Most journalists know the power of a good cliche: that hackneyed phrase that gets over an idea, without too much effort. Political journalism, especially, could barely survive without the use of world-weary metaphors and timeworn conceits.
Right now the cliche of the political moment, in the UK, is "lurch to the right". As David Cameron's Conservatives trot out a number of robust Tory policies - the ending of inheritance tax, opposition to the EU Constitution - so the massed ranks of political scribes have lined up to describe this as a "lurch to the right".
So common is this cliche (I've counted it a dozen times in two days) the reader's eyes glaze over when they see it. Yet the phrase merits closer examination.
For a start it feels like we read "lurch to the right" more often than "lurch to the left". But is this perception true?

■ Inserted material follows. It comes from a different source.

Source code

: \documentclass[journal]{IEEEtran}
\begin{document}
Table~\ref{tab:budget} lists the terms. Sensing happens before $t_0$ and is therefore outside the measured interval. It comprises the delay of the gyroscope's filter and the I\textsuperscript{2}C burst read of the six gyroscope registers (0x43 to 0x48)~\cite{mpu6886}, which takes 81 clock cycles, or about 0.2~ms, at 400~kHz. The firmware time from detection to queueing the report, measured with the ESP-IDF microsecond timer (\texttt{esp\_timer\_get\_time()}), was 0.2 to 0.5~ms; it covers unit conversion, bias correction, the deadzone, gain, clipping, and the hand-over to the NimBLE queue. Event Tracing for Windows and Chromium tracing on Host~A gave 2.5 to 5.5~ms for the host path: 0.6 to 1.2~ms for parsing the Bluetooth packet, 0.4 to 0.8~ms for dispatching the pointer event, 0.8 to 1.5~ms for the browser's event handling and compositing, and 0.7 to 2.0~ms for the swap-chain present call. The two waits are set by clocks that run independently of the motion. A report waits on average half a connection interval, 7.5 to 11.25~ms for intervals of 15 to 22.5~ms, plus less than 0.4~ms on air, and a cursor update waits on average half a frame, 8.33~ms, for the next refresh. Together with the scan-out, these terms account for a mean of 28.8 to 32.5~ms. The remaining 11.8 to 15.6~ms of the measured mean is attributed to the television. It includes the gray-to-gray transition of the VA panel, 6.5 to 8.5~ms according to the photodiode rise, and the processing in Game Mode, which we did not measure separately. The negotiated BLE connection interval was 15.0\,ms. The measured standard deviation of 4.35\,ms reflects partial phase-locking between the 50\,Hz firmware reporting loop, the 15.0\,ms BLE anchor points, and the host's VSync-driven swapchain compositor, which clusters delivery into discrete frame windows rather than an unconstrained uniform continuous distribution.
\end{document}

Yes. Google the phrase "lurch to the right" and you get 25,000 hits. Google the phrase "lurch to the left" and you get barely half as many. This is especially striking, in that the second phrase alliterates. And if there's one thing journalists like almost as much as a cliche, it's a phrase that alliterates. Yet the hacks don't seem keen to say "lurch to the left".
What's going on? I think there's a subtle, and maybe subconcious agenda here. The idea, for many liberal-left journalists, that a move to a more rightwing position could be timely, sensible, clever, or deft, just feels ridiculous. No, such a move has to be stupid and clumsy, a staggering "lurch": like the monster of Doctor Frankenstein on lithium.
By contrast, a move to a more leftwing position feels, for many journalists, radical and exciting, daring if controversial - never a lumbering, Neanderthal "lurch". That's why such a move to the left is more often described as a "swing" or a "shift", or even a "veer".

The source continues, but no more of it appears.